- _Exercise_:
Extract every line below that contains the word "stets".

- _Information given_:
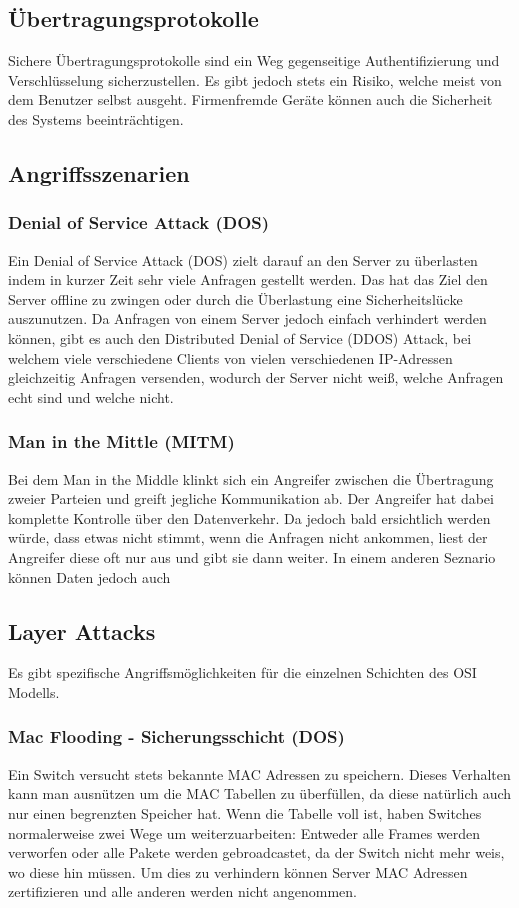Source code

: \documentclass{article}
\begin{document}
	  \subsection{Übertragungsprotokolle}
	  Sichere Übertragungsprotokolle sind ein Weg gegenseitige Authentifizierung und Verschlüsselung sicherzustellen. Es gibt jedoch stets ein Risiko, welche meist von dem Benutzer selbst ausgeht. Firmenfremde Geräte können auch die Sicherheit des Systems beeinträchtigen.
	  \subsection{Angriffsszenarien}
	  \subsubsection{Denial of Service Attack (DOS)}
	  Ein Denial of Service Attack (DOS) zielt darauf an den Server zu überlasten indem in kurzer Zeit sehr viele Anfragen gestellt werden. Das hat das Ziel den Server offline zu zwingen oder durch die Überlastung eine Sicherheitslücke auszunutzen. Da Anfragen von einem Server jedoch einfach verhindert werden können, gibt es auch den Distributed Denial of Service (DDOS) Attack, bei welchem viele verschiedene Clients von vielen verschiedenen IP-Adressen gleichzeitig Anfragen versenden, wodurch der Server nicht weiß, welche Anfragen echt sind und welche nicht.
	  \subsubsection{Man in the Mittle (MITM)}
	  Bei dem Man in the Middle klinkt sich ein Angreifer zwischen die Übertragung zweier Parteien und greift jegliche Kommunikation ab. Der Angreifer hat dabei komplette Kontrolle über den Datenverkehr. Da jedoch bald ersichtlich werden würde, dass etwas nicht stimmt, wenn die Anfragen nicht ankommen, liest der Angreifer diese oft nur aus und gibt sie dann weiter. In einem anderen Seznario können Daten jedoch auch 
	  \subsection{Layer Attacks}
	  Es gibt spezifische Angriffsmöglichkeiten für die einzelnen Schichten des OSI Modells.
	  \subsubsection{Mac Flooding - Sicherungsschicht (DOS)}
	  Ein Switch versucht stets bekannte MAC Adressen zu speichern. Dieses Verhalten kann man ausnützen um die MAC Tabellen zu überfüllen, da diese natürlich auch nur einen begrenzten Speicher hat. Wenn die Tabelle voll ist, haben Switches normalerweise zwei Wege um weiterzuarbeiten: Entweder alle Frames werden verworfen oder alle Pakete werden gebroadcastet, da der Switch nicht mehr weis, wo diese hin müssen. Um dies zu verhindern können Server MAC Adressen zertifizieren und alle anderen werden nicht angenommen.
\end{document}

* * *

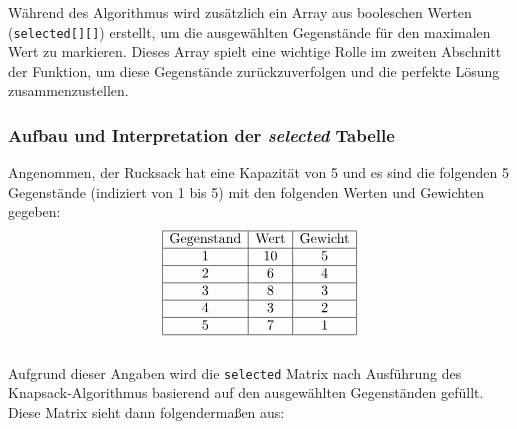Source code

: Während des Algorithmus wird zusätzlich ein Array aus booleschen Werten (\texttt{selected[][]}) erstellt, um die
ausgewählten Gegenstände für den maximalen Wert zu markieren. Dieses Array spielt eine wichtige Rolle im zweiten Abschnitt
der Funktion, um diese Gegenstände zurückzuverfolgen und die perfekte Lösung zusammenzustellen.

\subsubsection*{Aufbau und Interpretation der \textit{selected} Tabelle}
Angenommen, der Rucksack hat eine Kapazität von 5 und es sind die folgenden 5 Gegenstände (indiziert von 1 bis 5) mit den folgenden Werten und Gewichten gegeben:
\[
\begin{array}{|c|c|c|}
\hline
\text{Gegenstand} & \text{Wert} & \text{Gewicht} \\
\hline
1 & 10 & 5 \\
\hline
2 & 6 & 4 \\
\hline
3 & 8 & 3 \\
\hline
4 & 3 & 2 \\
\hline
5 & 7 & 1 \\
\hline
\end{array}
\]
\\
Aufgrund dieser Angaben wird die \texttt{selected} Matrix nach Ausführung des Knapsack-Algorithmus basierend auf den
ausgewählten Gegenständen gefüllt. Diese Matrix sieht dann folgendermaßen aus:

- _Answer to the exercise_:
	  Sichere Übertragungsprotokolle sind ein Weg gegenseitige Authentifizierung und Verschlüsselung sicherzustellen. Es gibt jedoch stets ein Risiko, welche meist von dem Benutzer selbst ausgeht. Firmenfremde Geräte können auch die Sicherheit des Systems beeinträchtigen.
	  Ein Switch versucht stets bekannte MAC Adressen zu speichern. Dieses Verhalten kann man ausnützen um die MAC Tabellen zu überfüllen, da diese natürlich auch nur einen begrenzten Speicher hat. Wenn die Tabelle voll ist, haben Switches normalerweise zwei Wege um weiterzuarbeiten: Entweder alle Frames werden verworfen oder alle Pakete werden gebroadcastet, da der Switch nicht mehr weis, wo diese hin müssen. Um dies zu verhindern können Server MAC Adressen zertifizieren und alle anderen werden nicht angenommen.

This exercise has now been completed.